The following diagram illustrates the call chain:

graph LR
  A[Dealer.search]
    A --> B[FulltextQueryer.question]
    A --> C[ESConnection.search] --> D[ESConnectionBase.search] --> E[ElasticSearchConnectionPool.get_conn]

  click A "https://github.com/infiniflow/ragflow/tree/main/rag/nlp/search.py#L74"
  click B "https://github.com/infiniflow/ragflow/tree/main/rag/nlp/query.py#L114"
  click C "https://github.com/infiniflow/ragflow/tree/main/rag/utils/es_conn.py#L39"
  click D "https://github.com/infiniflow/ragflow/tree/main/common/doc_store/es_conn_base.py#L45"
  click E "https://github.com/infiniflow/ragflow/tree/main/common/doc_store/es_conn_pool.py#L66"

Frontend: How a Query Is Dispatched

The search UI lives under the next-search page module. The flow from component to hook works as follows:

  1. searchingParam — The top-level search component that captures user input and renders results.
  2. It calls useSearching, a custom React hook that manages search state and lifecycle.
  3. useSearching internally relies on useSendQuestion, which exposes the send method responsible for issuing the HTTP request to the backend.

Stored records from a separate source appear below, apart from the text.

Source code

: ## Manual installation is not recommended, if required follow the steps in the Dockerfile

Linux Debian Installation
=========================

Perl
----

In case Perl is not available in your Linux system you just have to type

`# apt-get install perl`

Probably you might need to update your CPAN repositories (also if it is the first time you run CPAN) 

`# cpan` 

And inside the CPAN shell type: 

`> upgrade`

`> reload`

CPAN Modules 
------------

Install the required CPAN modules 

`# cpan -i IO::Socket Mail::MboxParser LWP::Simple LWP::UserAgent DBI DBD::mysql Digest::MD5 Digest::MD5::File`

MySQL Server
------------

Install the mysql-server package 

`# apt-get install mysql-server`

In short: Component → useSearchinguseSendQuestion.send() → HTTP POST.


Backend: Two Paths to Retrieval

RAGFlow exposes two primary backend entry points for search, both of which ultimately converge on the same retrieval logic.

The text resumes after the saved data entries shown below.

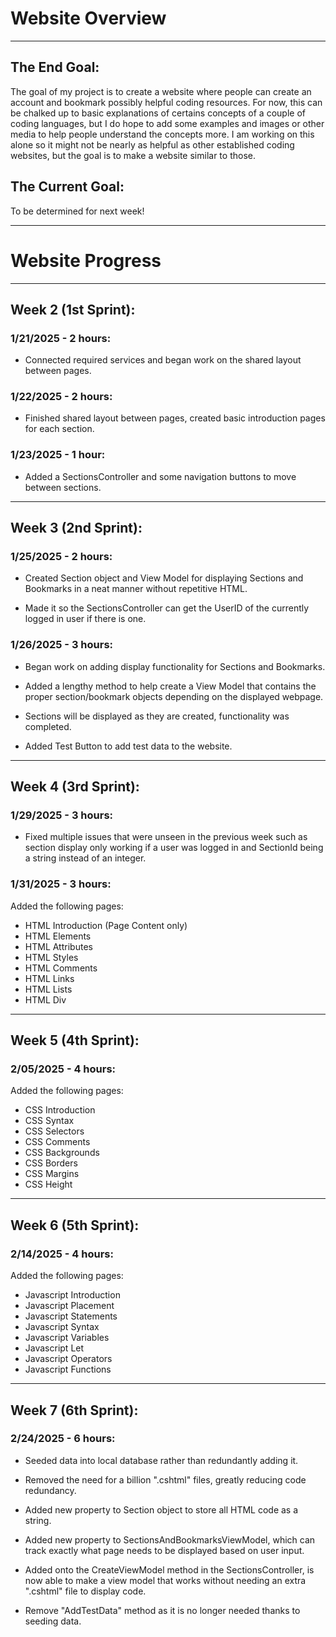 # Website Overview

--------------------------------------------------

## The End Goal:

The goal of my project is to create a website where people can create an account and bookmark possibly helpful coding resources. For now, this can be chalked up to basic explanations of certains concepts of a couple of coding languages, but I do hope to add some examples and images or other media to help people understand the concepts more. I am working on this alone so it might not be nearly as helpful as other established coding websites, but the goal is to make a website similar to those.

## The Current Goal:

To be determined for next week!

--------------------------------------------------

# Website Progress

--------------------------------------------------

## Week 2 (1st Sprint):

### 1/21/2025 - 2 hours:

- Connected required services and began work on the 
shared layout between pages.

### 1/22/2025 - 2 hours:

- Finished shared layout between pages, created 
basic introduction pages for each section.

### 1/23/2025 - 1 hour:

- Added a SectionsController and some navigation 
buttons to move between sections.

--------------------------------------------------

## Week 3 (2nd Sprint):

### 1/25/2025 - 2 hours:

- Created Section object and View Model for 
displaying Sections and Bookmarks in a neat manner 
without repetitive HTML.

- Made it so the SectionsController can get the 
UserID of the currently logged in user if there is 
one.

### 1/26/2025 - 3 hours:

- Began work on adding display functionality for 
Sections and Bookmarks.

- Added a lengthy method to help create a View 
Model that contains the proper section/bookmark 
objects depending on the displayed webpage.

- Sections will be displayed as they are created, 
functionality was completed.

- Added Test Button to add test data to the website.

--------------------------------------------------

## Week 4 (3rd Sprint):

### 1/29/2025 - 3 hours:

- Fixed multiple issues that were unseen in the 
previous week such as section display only working 
if a user was logged in and SectionId being a 
string instead of an integer.

### 1/31/2025 - 3 hours:

Added the following pages:

- HTML Introduction (Page Content only)
- HTML Elements
- HTML Attributes
- HTML Styles
- HTML Comments
- HTML Links
- HTML Lists
- HTML Div

--------------------------------------------------

## Week 5 (4th Sprint):

### 2/05/2025 - 4 hours:

Added the following pages:

- CSS Introduction
- CSS Syntax
- CSS Selectors
- CSS Comments
- CSS Backgrounds
- CSS Borders
- CSS Margins
- CSS Height

--------------------------------------------------

## Week 6 (5th Sprint):

### 2/14/2025 - 4 hours:

Added the following pages:

- Javascript Introduction
- Javascript Placement
- Javascript Statements
- Javascript Syntax
- Javascript Variables
- Javascript Let
- Javascript Operators
- Javascript Functions

--------------------------------------------------

## Week 7 (6th Sprint):

### 2/24/2025 - 6 hours:

- Seeded data into local database rather than 
redundantly adding it.

- Removed the need for a billion ".cshtml" files, 
greatly reducing code redundancy.

- Added new property to Section object to store all 
HTML code as a string.

- Added new property to 
SectionsAndBookmarksViewModel, which can track 
exactly what page needs to be displayed based on 
user input.

- Added onto the CreateViewModel method in the 
SectionsController, is now able to make a view 
model that works without needing an extra ".cshtml" 
file to display code.

- Remove "AddTestData" method as it is no longer 
needed thanks to seeding data.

Path 1 — SDK Retrieval (/retrieval)

This is the programmatic path used by the ragflow-sdk:

  1. The SDK’s retrieve() method sends a POST request to the /retrieval endpoint, which is defined in doc.py.
  2. The endpoint handler delegates to retriever.retrieval(), which performs the actual document retrieval against the configured document store.

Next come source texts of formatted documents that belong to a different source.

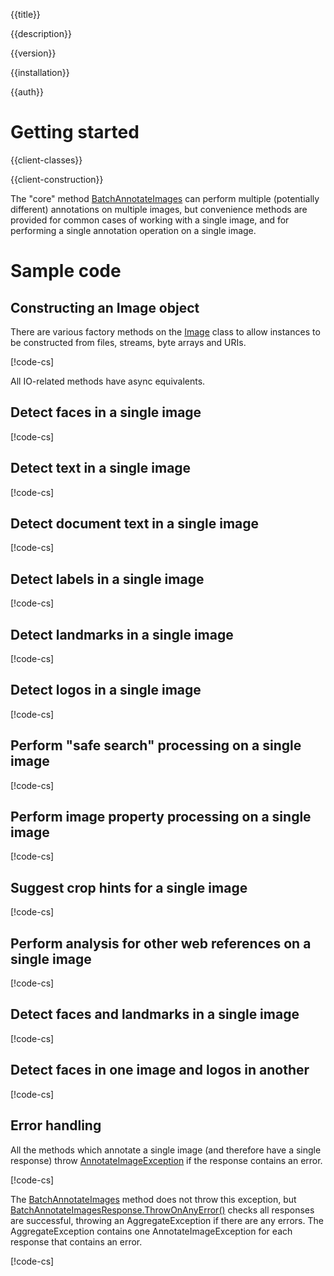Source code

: {{title}}

{{description}}

{{version}}

{{installation}}

{{auth}}

# Getting started

{{client-classes}}

{{client-construction}}

The "core" method [BatchAnnotateImages](obj/api/Google.Cloud.Vision.V1P2Beta1.ImageAnnotatorClient.yml#Google_Cloud_Vision_V1P2Beta1_ImageAnnotatorClient_BatchAnnotateImages_System_Collections_Generic_IEnumerable_Google_Cloud_Vision_V1P2Beta1_AnnotateImageRequest__Google_Api_Gax_Grpc_CallSettings_)
can perform multiple (potentially different) annotations on multiple
images, but convenience methods are provided for common cases of
working with a single image, and for performing a single annotation
operation on a single image.

# Sample code

## Constructing an Image object

There are various factory methods on the
[Image](obj/api/Google.Cloud.Vision.V1P2Beta1.Image.yml) class to allow
instances to be constructed from files, streams, byte arrays and URIs.

[!code-cs[](obj/snippets/Google.Cloud.Vision.V1P2Beta1.Image.txt#FactoryMethods)]

All IO-related methods have async equivalents.

## Detect faces in a single image

[!code-cs[](obj/snippets/Google.Cloud.Vision.V1P2Beta1.ImageAnnotatorClient.txt#DetectFaces)]

## Detect text in a single image

[!code-cs[](obj/snippets/Google.Cloud.Vision.V1P2Beta1.ImageAnnotatorClient.txt#DetectText)]

## Detect document text in a single image

[!code-cs[](obj/snippets/Google.Cloud.Vision.V1P2Beta1.ImageAnnotatorClient.txt#DetectDocumentText)]

## Detect labels in a single image

[!code-cs[](obj/snippets/Google.Cloud.Vision.V1P2Beta1.ImageAnnotatorClient.txt#DetectLabels)]

## Detect landmarks in a single image

[!code-cs[](obj/snippets/Google.Cloud.Vision.V1P2Beta1.ImageAnnotatorClient.txt#DetectLandmarks)]

## Detect logos in a single image

[!code-cs[](obj/snippets/Google.Cloud.Vision.V1P2Beta1.ImageAnnotatorClient.txt#DetectLogos)]

## Perform "safe search" processing on a single image

[!code-cs[](obj/snippets/Google.Cloud.Vision.V1P2Beta1.ImageAnnotatorClient.txt#DetectSafeSearch)]

## Perform image property processing on a single image

[!code-cs[](obj/snippets/Google.Cloud.Vision.V1P2Beta1.ImageAnnotatorClient.txt#DetectImageProperties)]

## Suggest crop hints for a single image

[!code-cs[](obj/snippets/Google.Cloud.Vision.V1P2Beta1.ImageAnnotatorClient.txt#DetectCropHints)]

## Perform analysis for other web references on a single image

[!code-cs[](obj/snippets/Google.Cloud.Vision.V1P2Beta1.ImageAnnotatorClient.txt#DetectWebInformation)]

## Detect faces and landmarks in a single image

[!code-cs[](obj/snippets/Google.Cloud.Vision.V1P2Beta1.ImageAnnotatorClient.txt#Annotate)]

## Detect faces in one image and logos in another

[!code-cs[](obj/snippets/Google.Cloud.Vision.V1P2Beta1.ImageAnnotatorClient.txt#BatchAnnotateImages)]

## Error handling

All the methods which annotate a single image (and therefore have a single response) throw
[AnnotateImageException](obj/api/Google.Cloud.Vision.V1P2Beta1.AnnotateImageException.yml) if the response
contains an error.

[!code-cs[](obj/snippets/Google.Cloud.Vision.V1P2Beta1.ImageAnnotatorClient.txt#ErrorHandling_SingleImage)]

The [BatchAnnotateImages](obj/api/Google.Cloud.Vision.V1P2Beta1.ImageAnnotatorClient.yml#Google_Cloud_Vision_V1P2Beta1_ImageAnnotatorClient_BatchAnnotateImages_System_Collections_Generic_IEnumerable_Google_Cloud_Vision_V1P2Beta1_AnnotateImageRequest__Google_Api_Gax_Grpc_CallSettings_)
method does not throw this exception, but [BatchAnnotateImagesResponse.ThrowOnAnyError()](obj/api/Google.Cloud.Vision.V1P2Beta1.BatchAnnotateImagesResponse.yml##Google_Cloud_Vision_V1P2Beta1_BatchAnnotateImagesResponse_ThrowOnAnyError) checks
all responses are successful, throwing an AggregateException if there are any errors.
The AggregateException contains one AnnotateImageException for each response that contains an error.

[!code-cs[](obj/snippets/Google.Cloud.Vision.V1P2Beta1.BatchAnnotateImagesResponse.txt#ThrowOnAnyError)]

Path 2 — Conversational Ask (/ask)

This path is used by the chat/conversation interface:

  1. The /ask endpoint receives the user’s question.
  2. It invokes async_ask(), which is implemented in dialog_service.py.
  3. Inside async_ask(), the same retriever.retrieval() function is called, ensuring consistent retrieval behavior regardless of the entry point.

Convergence

Both paths funnel into retriever.retrieval(), which uses Dealer.search (described above) to execute the Elasticsearch query. This shared design keeps retrieval logic centralized and avoids duplication between the SDK and the conversational API.


Key Takeaways

  • Dealer.search is the central orchestrator — it builds the query via FulltextQueryer and executes it through the ES connection pool.
  • Connection pooling (ElasticSearchConnectionPool) ensures Elasticsearch clients are reused efficiently.
  • Frontend hooks (useSearching, useSendQuestion) cleanly separate UI concerns from data-fetching logic.
  • Both the SDK and the conversation API share the same retrieval pipeline, making the system easy to reason about and maintain.